Fossils 2007: MP3's from the CD

Posted on 10:27 by Unknown


Just for readers of this blog and a few other lucky souls, I have set up a download page where you can get all 27 MP3's of the new re-recording of my CD Fossils.

Fossils 2007 is here!

These are solo classical guitar pieces I wrote between 1987 and 1999. I first recorded them as a demo in 2000, but I wasn't performing at that time, so my chops were very rusty. Not only that, but I was also using a Gibson Chet Atkins CEC electric nylon string guitar back then, which I could never get a sound out of that I really liked. So, I decided to re-record the entire CD with the Godin Multiac Grand Concert SA, and the results are satisfying enough. The sounds are perfect, but my playing, alas, never is. I think twenty years is long enough to spend on a first solo CD, though, don't you?

I was thinking about going for a third version, but then I realized I was just beating myself up - and I want to get on with Heavy Nylon anyway - so I just decided to leave it as is. No doubt but it's 100% better than the original demo, so that's enough.

*****

The pieces on the CD are in two broad categories: Twelve Figuration Preludes and Eighteen Axial Studies. The Axial Studies are further subdivided into Six Studies on an E-Axis, Six Studies on a B-Axis, and Six Studies on a G-Axis. Three of the G-Axis studies are not on Fossils because they are in flat keys: They'll be on the second CD in the Irreducible Essence series - associated with the Figuration Preludes in their keys - which will be entitled Artifacts.

For the Figuration Preludes the idea was twofold: First to do some harmonic exploration on the guitar, and second to create some technical exercises that would use five-finger right hand technique (Using the "c" finger, which many classical guitarists today still do not employ).
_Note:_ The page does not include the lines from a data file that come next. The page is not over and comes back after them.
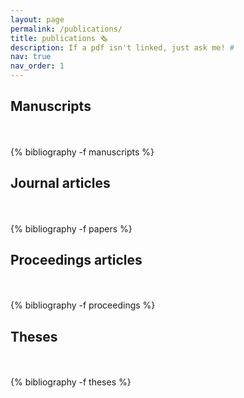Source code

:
 ```yaml
---
layout: page
permalink: /publications/
title: publications 🗞️
description: If a pdf isn't linked, just ask me! #
nav: true
nav_order: 1
---
```

<!-- _pages/publications.md -->
<div class="publications">

<h2 class="year">Manuscripts</h2><br><br>
{% bibliography -f manuscripts %}

<h2 class="year">Journal articles</h2><br><br>
{% bibliography -f papers %}

<h2 class="year">Proceedings articles</h2><br><br>
{% bibliography -f proceedings %}

<h2 class="year">Theses</h2><br><br>
{% bibliography -f theses %}
</div>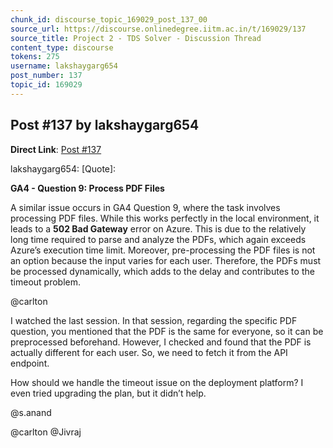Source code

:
 ```yaml
---
chunk_id: discourse_topic_169029_post_137_00
source_url: https://discourse.onlinedegree.iitm.ac.in/t/169029/137
source_title: Project 2 - TDS Solver - Discussion Thread
content_type: discourse
tokens: 275
username: lakshaygarg654
post_number: 137
topic_id: 169029
---
```


## Post #137 by lakshaygarg654

**Direct Link**: [Post #137](https://discourse.onlinedegree.iitm.ac.in/t/169029/137)

lakshaygarg654:
[Quote]:

**GA4 - Question 9: Process PDF Files**

A similar issue occurs in GA4 Question 9, where the task involves processing PDF files. While this works perfectly in the local environment, it leads to a **502 Bad Gateway** error on Azure. This is due to the relatively long time required to parse and analyze the PDFs, which again exceeds Azure’s execution time limit.
Moreover, pre-processing the PDF files is not an option because the input varies for each user. Therefore, the PDFs must be processed dynamically, which adds to the delay and contributes to the timeout problem.

@carlton

I watched the last session. In that session, regarding the specific PDF question, you mentioned that the PDF is the same for everyone, so it can be preprocessed beforehand. However, I checked and found that the PDF is actually different for each user. So, we need to fetch it from the API endpoint.

How should we handle the timeout issue on the deployment platform? I even tried upgrading the plan, but it didn’t help.

@s.anand

@carlton @Jivraj

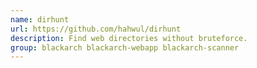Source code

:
 ```yaml
---
name: dirhunt
url: https://github.com/hahwul/dirhunt
description: Find web directories without bruteforce.
group: blackarch blackarch-webapp blackarch-scanner
---
```

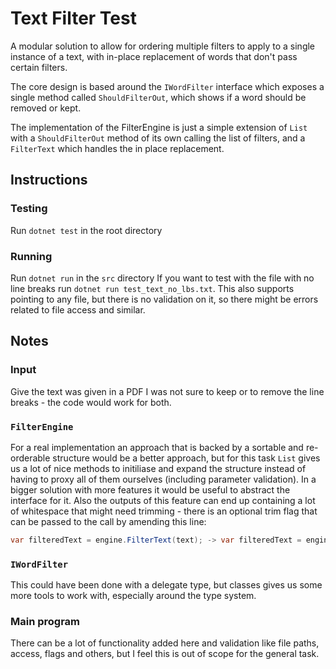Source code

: # Text Filter Test
A modular solution to allow for ordering multiple filters to apply to a single instance of a text, with in-place replacement of words that don't pass certain filters.

The core design is based around the `IWordFilter` interface which exposes a single method called `ShouldFilterOut`, which shows if a word should be removed or kept.

The implementation of the FilterEngine is just a simple extension of `List` with a `ShouldFilterOut` method of its own calling the list of filters, and a `FilterText` which handles the in place replacement.

## Instructions
### Testing
Run `dotnet test` in the root directory
### Running
Run `dotnet run` in the `src` directory
If you want to test with the file with no line breaks run `dotnet run test_text_no_lbs.txt`. This also supports pointing to any file, but there is no validation on it, so there might be errors related to file access and similar.

## Notes
### Input
Give the text was given in a PDF I was not sure to keep or to remove the line breaks - the code would work for both.
### `FilterEngine`
For a real implementation an approach that is backed by a sortable and re-orderable structure would be a better approach, but for this task `List` gives us a lot of nice methods to initiliase and expand the structure instead of having to proxy all of them ourselves (including parameter validation).
In a bigger solution with more features it would be useful to abstract the interface for it.
Also the outputs of this feature can end up containing a lot of whitespace that might need trimming - there is an optional trim flag that can be passed to the call by amending this line:
```csharp
var filteredText = engine.FilterText(text); -> var filteredText = engine.FilterText(text,true);
```
### `IWordFilter`
This could have been done with a delegate type, but classes gives us some more tools to work with, especially around the type system.
### Main program
There can be a lot of functionality added here and validation like file paths, access, flags and others, but I feel this is out of scope for the general task.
So, the texture for all of them is five voice harmony - no mean trick on a six-string guitar - and they are roughly progressive, starting with simple right hand figurations and progressing to more intricate ones. Tonally, they progress around the cycle of thirds starting in A minor: A minor, C major, E minor, G major, and so on. I also use a wide variety of time signatures in them: 2/4, 4/4, 5/4, 5/8, 6/8, 7/8, 9/8, 10/8 12/8 &c. I wrote the first of these in 1988 and the last in 1999. Formally, they vary quite a bit, but all are basically through-composed with some internal repeats in a few of them.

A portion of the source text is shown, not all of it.